**WHAT IS EXPECTED**
Your task is to find every line of the data that holds the string "about" and copy it.

**RECORDED DATA**
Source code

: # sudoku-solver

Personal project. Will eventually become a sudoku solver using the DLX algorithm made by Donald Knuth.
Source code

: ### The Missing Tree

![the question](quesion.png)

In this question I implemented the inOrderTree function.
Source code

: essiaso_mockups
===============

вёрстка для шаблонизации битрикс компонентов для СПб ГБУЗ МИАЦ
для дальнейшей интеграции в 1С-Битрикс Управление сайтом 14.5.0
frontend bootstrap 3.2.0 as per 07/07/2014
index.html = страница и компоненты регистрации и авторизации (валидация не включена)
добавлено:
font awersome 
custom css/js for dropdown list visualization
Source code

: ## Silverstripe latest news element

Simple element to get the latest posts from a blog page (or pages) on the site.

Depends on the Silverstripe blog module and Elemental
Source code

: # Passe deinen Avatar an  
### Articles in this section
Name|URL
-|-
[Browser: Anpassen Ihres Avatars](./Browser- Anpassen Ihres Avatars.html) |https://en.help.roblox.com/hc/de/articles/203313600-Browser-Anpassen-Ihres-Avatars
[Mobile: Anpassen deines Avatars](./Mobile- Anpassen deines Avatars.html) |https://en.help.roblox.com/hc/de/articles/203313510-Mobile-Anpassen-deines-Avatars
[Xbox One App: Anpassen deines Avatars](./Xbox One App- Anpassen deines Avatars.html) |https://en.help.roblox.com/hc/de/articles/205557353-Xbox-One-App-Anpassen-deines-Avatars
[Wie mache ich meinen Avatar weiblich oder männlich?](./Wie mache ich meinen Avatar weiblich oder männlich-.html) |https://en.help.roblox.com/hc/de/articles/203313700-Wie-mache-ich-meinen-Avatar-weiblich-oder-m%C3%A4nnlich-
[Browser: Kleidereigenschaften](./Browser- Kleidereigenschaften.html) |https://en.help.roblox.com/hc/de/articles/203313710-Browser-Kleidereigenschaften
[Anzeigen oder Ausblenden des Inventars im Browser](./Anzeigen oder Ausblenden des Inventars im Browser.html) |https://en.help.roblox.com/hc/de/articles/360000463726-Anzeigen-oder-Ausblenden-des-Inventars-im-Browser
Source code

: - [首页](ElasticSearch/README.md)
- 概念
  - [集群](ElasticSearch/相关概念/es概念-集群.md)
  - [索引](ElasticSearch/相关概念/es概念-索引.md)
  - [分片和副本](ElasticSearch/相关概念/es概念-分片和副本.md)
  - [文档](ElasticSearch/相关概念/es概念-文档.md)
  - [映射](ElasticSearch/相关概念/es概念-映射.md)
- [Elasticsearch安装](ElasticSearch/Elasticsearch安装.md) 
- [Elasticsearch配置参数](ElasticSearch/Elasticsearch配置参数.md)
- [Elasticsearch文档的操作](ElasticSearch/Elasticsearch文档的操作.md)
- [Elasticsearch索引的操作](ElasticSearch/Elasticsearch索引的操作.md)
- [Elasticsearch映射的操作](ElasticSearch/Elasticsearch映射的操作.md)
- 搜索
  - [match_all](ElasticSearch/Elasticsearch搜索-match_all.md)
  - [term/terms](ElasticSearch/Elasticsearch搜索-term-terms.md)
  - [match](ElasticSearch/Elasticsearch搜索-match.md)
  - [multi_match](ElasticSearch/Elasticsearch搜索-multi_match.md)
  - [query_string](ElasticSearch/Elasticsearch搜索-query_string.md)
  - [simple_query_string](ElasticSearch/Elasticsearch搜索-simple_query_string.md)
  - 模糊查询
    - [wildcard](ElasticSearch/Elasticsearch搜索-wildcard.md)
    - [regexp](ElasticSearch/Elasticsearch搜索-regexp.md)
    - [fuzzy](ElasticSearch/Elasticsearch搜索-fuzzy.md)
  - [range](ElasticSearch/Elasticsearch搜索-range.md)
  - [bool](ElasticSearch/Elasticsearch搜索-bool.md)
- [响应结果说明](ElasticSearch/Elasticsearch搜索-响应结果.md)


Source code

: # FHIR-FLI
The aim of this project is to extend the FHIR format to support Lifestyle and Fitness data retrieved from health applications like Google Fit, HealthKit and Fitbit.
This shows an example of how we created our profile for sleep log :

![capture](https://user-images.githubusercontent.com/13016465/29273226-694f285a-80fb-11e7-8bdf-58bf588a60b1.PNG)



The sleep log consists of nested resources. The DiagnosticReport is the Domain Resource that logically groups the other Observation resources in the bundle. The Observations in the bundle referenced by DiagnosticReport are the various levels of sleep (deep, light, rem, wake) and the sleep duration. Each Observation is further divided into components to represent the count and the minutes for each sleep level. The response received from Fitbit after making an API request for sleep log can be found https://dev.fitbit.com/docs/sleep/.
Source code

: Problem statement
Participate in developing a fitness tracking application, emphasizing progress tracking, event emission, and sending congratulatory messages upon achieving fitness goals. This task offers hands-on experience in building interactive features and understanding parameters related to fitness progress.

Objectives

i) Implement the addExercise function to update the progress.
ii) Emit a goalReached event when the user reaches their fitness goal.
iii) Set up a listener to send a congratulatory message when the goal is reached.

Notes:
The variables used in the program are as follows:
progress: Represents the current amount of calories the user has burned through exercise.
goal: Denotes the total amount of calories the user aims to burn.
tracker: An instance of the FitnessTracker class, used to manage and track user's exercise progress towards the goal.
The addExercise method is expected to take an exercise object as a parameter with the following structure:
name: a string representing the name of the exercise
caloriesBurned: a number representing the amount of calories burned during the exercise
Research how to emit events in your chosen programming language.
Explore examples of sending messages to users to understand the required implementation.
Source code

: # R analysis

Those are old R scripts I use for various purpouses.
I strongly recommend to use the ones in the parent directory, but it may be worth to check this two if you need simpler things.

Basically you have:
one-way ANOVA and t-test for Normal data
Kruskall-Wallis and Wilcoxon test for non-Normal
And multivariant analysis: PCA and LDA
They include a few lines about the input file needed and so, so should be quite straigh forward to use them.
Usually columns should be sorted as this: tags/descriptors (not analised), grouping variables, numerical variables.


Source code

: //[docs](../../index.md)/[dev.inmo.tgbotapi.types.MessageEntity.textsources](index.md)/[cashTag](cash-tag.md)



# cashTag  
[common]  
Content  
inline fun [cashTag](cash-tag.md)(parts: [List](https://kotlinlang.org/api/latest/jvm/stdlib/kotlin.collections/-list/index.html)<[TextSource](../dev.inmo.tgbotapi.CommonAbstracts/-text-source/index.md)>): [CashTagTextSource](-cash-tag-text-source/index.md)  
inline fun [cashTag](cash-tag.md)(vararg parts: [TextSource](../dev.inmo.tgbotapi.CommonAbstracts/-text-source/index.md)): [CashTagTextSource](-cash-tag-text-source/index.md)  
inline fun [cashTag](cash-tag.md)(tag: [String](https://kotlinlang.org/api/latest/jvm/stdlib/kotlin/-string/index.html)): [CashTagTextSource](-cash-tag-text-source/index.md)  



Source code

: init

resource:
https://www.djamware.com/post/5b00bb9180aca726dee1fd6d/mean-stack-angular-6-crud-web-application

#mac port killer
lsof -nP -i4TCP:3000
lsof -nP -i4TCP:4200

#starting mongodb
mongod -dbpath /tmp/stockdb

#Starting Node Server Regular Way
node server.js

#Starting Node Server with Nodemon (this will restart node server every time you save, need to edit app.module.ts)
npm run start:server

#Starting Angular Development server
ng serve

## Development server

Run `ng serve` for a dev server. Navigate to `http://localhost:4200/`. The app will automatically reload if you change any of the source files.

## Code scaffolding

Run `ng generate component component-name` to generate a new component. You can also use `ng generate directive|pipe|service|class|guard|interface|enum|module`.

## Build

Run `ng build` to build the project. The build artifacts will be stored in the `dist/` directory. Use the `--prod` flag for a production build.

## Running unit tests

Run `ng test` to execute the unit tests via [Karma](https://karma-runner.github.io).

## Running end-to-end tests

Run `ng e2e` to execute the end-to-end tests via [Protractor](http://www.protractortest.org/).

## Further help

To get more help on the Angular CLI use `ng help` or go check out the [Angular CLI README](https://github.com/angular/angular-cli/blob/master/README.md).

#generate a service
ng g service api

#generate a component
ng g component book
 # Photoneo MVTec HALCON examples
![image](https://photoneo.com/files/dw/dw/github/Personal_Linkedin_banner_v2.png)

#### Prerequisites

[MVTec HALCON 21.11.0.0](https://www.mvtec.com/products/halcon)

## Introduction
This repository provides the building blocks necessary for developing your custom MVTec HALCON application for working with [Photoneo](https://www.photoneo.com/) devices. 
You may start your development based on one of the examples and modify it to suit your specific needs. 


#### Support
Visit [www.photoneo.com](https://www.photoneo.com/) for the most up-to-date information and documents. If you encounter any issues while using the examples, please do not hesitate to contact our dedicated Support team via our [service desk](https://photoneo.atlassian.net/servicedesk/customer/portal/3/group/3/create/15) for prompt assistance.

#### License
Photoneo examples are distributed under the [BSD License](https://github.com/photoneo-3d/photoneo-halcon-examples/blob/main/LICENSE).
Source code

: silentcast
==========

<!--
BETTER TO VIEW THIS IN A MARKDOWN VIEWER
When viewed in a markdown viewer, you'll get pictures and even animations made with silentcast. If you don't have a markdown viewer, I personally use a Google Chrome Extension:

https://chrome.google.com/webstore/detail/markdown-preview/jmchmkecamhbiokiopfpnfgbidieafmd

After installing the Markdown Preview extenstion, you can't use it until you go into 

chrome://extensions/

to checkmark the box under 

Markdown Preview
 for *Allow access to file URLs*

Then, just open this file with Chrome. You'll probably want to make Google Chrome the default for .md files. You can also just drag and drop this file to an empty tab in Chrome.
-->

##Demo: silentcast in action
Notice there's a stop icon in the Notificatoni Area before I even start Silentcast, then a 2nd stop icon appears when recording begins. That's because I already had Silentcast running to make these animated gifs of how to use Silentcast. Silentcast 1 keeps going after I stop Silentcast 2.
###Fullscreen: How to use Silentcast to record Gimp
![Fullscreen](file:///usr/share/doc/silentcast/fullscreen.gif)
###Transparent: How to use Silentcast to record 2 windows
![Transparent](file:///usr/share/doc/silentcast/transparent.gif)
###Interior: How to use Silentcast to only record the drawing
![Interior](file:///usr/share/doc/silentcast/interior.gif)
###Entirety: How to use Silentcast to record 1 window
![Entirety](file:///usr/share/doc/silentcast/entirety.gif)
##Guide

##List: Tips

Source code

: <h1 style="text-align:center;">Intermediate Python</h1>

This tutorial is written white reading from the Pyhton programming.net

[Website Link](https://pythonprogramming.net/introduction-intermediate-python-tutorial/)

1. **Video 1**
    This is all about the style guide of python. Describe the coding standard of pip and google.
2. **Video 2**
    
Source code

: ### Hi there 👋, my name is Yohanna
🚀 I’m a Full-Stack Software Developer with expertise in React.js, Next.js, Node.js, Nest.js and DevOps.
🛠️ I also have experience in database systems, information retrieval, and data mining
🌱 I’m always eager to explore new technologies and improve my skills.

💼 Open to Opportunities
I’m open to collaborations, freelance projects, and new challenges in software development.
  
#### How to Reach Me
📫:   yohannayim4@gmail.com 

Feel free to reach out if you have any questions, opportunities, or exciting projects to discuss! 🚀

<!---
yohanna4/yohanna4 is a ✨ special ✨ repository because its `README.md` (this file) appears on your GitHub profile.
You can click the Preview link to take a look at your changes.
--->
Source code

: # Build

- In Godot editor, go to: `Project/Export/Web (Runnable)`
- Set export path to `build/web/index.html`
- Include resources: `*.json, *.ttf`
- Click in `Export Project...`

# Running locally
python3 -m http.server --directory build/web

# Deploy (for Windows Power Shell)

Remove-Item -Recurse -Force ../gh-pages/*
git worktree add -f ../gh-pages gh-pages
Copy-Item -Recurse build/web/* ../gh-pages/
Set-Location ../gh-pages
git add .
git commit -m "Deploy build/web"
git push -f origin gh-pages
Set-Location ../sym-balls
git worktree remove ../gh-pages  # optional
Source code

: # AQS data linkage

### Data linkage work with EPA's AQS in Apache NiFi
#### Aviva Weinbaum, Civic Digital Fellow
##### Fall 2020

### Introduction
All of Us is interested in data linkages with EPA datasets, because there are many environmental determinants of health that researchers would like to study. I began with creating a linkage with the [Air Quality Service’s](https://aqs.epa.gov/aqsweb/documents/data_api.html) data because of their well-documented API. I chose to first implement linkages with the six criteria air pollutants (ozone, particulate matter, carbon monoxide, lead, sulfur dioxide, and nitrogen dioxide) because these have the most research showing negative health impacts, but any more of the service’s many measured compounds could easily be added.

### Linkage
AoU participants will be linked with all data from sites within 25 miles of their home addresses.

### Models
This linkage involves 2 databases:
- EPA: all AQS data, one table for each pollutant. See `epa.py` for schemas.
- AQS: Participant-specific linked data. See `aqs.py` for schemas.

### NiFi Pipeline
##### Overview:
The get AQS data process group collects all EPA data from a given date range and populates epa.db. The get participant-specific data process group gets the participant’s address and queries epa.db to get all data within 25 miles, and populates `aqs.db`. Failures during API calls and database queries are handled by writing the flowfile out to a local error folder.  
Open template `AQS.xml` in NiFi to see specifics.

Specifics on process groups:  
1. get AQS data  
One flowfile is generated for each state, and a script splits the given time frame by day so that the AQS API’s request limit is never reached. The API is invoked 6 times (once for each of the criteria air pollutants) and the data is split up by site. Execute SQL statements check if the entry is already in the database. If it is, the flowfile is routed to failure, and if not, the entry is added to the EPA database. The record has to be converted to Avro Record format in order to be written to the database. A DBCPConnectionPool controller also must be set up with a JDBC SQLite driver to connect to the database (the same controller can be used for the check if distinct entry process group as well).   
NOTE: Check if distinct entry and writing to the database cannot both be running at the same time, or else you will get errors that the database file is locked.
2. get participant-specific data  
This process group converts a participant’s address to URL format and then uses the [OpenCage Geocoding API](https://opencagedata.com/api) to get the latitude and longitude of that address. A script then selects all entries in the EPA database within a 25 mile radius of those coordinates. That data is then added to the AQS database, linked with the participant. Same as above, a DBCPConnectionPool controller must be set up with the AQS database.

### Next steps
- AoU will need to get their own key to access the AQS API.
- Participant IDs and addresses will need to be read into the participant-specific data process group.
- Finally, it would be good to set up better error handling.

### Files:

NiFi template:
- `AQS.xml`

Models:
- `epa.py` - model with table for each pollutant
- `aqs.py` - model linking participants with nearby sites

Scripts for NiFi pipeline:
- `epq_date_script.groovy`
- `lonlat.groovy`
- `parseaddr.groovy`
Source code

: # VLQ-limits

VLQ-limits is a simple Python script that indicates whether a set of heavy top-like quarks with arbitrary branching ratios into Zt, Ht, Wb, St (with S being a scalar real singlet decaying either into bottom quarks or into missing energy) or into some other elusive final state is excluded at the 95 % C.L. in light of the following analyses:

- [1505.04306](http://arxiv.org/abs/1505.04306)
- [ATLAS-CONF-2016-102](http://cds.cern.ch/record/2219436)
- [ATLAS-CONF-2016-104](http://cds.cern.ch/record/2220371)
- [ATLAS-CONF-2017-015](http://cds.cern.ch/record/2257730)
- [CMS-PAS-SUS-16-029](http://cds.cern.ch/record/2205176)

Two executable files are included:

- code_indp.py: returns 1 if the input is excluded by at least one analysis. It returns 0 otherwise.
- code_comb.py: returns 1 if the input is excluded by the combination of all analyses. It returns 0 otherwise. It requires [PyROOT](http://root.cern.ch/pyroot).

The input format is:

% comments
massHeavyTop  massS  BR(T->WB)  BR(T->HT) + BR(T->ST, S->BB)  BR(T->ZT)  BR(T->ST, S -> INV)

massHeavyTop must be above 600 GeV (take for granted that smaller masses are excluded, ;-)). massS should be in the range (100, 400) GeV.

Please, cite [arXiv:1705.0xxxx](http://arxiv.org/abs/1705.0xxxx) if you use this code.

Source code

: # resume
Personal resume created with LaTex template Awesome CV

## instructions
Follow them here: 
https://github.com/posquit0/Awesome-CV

**RESPONSE TO THIS EXERCISE**
They include a few lines about the input file needed and so, so should be quite straigh forward to use them.
    This is all about the style guide of python. Describe the coding standard of pip and google.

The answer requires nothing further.